Yearn.
10:21 p.m. on 02-22-03


Words can't express the love I feel for NCSA.

Seriouslly. That place is the college of my dreams. The people there, the curriculum, the future it promises... there is nothing else I want to do with my life than act. That sounds really corny. But it's so truuuuuuue.

I think my audition went pretty well, they usually just have kids do two monologues but they asked me to do three. And they remembered me from Summer Session.

Speaking of which...

I saw two of my good homies from Session Extraordinaire there. Actually, make that three. Will and Eddie from my acting classes, and Brian Johnson from my "extracurricular activities."

It was so fabulous seeing all of them again. I didn't expect to, especially Brian. But it was all so great. It was just like old times being with them.

That was the best summer of my entire life forever and ever to the maximum times infinity plus twelve.

All of the students there were so... so... so people I'd be friends with. At 32 actors per freshmen class, this is really the place I have the greatest chance of getting into. I just gotta beat out the other 500-600 who have already auditioned/yet to audition.

They were telling us that on average, we'll have one day off per week, and sleep probably only 3 hours a night. This is swell, because that pretty much follows my natural sleep patterns during the school week.

Classes are from 8 a.m. to 7 p.m., with lunch and dinner breaks, and from 7 on to 12 we'll most likely be doing rehearsals/schoolwork. Intense.

It will be tasking... but I can handle it. I never know what to do with my free time anyway.

AAAAAAAAnd I got my report card via the postal service. Looks good. I have a 3.8 G.P.A., almost straight A's and lots of encouraging comments like "courteous and cooperative" and "outstanding achievement" in (gasp) physics!

But I know I shouldn't get my hopes up. In fact, I'll probably be writing really depressing stuff in here come mid-March (a.k.a. the acceptance/denial letter sending status time). I don't know, though, I just get have this really positive feeling about the whole thing.

But I do feel like a weiner not saying hi to Brian. Being the extreme slacker film student that he is, I don't know why he was up at the drama auditions at 8:00 on a Saturday morning. I think we saw each other. Neeerf.

I wrote him some electronic mail just now. That whole schpeil was unfortunate/bittersweet. Just to have two more weeks there... things would've been, well, marvelously different.

God I miss it there. I want it so badly. So badly.
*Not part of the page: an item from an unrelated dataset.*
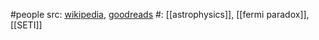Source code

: #people 
src: [wikipedia](https://en.wikipedia.org/wiki/Michael_H._Hart), [goodreads](https://www.goodreads.com/author/show/62774.Michael_H_Hart) 
#: [[astrophysics]], [[fermi paradox]], [[SETI]]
The next three weeks promise to be chock full of hellish uncertainty.

I'm not a religious woman, and I'm not sure if any of you are (religious men or women), but if you are, could you please find it in your hearts to pray for me? I wouldn't ask unless it was really important, and it is. So much. Gaaa. Help. Please. Begging. Pleading. Yearning. Maximum. Desire. Waffles. Ketchup. Pants. Madness. Thank you.